→ **WHAT THE TASK REQUIRES**:
When a line in the entries contains the word "animal", copy that line in full.

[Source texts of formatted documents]
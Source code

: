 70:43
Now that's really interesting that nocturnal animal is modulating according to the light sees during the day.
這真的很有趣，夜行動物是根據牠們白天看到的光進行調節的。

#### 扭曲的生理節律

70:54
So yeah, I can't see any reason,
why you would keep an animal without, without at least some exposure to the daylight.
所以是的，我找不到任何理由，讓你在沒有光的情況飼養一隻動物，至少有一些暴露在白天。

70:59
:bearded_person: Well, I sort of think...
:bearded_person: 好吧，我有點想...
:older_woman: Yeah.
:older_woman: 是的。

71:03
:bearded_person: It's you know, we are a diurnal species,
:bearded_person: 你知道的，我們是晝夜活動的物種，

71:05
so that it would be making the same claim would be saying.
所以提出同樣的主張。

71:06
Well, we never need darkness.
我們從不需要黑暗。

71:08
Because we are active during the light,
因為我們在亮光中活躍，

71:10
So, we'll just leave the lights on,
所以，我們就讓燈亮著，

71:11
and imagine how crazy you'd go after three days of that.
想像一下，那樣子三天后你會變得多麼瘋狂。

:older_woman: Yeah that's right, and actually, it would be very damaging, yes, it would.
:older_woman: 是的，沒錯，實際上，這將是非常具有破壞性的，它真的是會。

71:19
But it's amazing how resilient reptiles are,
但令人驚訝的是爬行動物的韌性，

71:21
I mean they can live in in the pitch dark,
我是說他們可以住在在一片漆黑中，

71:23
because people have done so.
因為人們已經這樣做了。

→ **SOLUTION BELOW**:
Now that's really interesting that nocturnal animal is modulating according to the light sees during the day.
why you would keep an animal without, without at least some exposure to the daylight.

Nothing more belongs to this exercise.